A cavernous malformation is a slow-flow lesion, rendering it challenging to detect using conventional digital subtraction angiography (DSA). CVM has therefore classically been defined as angiographically occult vascular malformations. However, in conjunction with flat-panel technology, recent technology has allowed the combination of cone-beam CT (CBCT) and DSA. This combination of technology has produced a high-resolution CT-like reconstruction of datasets obtained by conventional DSA. In a case report produced by Radvany in 2015, this recent technology documented a CVM and its associated DVA in three patients [12].

Mixed vascular malformations is a terminology used to describe concurrent CVMs and DVAs. This condition is observed in 20% of cases (range 2–40%) [13]. CT and MRI demonstrate numerous vascular structures radiating from the cerebellar lesion in this patient, suggestive of DVAs associated with cavernoma. DVAs are congenital, slow-flow venous anomalies. It consists of many dilated veins that converge into a single vein, giving a classic caput medusae or palm-tree appearance. This vein is usually seen merging into the dural sinus or ependymal vein.

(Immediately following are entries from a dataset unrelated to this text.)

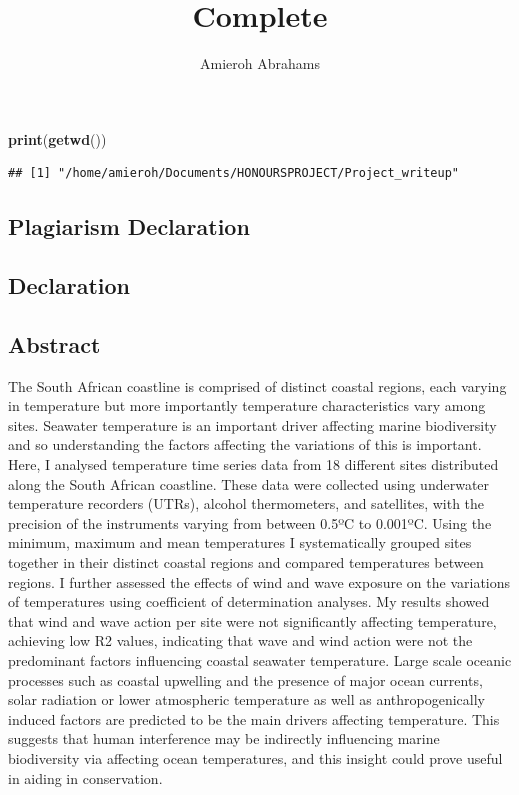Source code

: \documentclass[12pt,A4paper,]{article}
\title{Complete}
\author{Amieroh Abrahams}
\date{}
\newenvironment{Shaded}{\begin{snugshade}}{\end{snugshade}}
\newcommand{\KeywordTok}[1]{\textcolor[rgb]{0.13,0.29,0.53}{\textbf{#1}}}
\newcommand{\NormalTok}[1]{#1}
\begin{document}
\maketitle

{
\setcounter{tocdepth}{4}
\tableofcontents
}
\begin{Shaded}
\begin{Highlighting}[]
\KeywordTok{print}\NormalTok{(}\KeywordTok{getwd}\NormalTok{())}
\end{Highlighting}
\end{Shaded}

\begin{verbatim}
## [1] "/home/amieroh/Documents/HONOURSPROJECT/Project_writeup"
\end{verbatim}

\newpage

\subsection{Plagiarism Declaration}\label{plagiarism-declaration}

\newpage

\subsection{Declaration}\label{declaration}

\newpage

\subsection{Abstract}\label{abstract}

The South African coastline is comprised of distinct coastal regions,
each varying in temperature but more importantly temperature
characteristics vary among sites. Seawater temperature is an important
driver affecting marine biodiversity and so understanding the factors
affecting the variations of this is important. Here, I analysed
temperature time series data from 18 different sites distributed along
the South African coastline. These data were collected using underwater
temperature recorders (UTRs), alcohol thermometers, and satellites, with
the precision of the instruments varying from between 0.5ºC to 0.001ºC.
Using the minimum, maximum and mean temperatures I systematically
grouped sites together in their distinct coastal regions and compared
temperatures between regions. I further assessed the effects of wind and
wave exposure on the variations of temperatures using coefficient of
determination analyses. My results showed that wind and wave action per
site were not significantly affecting temperature, achieving low R2
values, indicating that wave and wind action were not the predominant
factors influencing coastal seawater temperature. Large scale oceanic
processes such as coastal upwelling and the presence of major ocean
currents, solar radiation or lower atmospheric temperature as well as
anthropogenically induced factors are predicted to be the main drivers
affecting temperature. This suggests that human interference may be
indirectly influencing marine biodiversity via affecting ocean
temperatures, and this insight could prove useful in aiding in
conservation.
\end{document}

In a study by Hon et al. [13], most patients (61%) were diagnosed with DVA incidentally. A non-hemorrhagic focal neurological deficit occurs in 6% of people, and symptomatic hemorrhage in 6%. The other presentation includes epileptic seizures and associated infarction [13].

Symptomatic CVMs with hemorrhage, edema, mass effect, and epilepsy may warrant surgery. Surgical management is currently indicated in cases of conspicuous bleeding for patients with neurological symptoms and intractable epilepsy. Surgeons need to know the presence of associated DVAs, since incorrect cauterization of the collecting vein may cause venous infarction [14].

Conclusion

A cavernous malformation with concurrent DVA is an uncommon condition requiring accurate diagnosis. The management depends on number and location of cavernoma and hemorrhagic cases. The treating surgeon must be aware of the associated CVM and DVA as management may differ.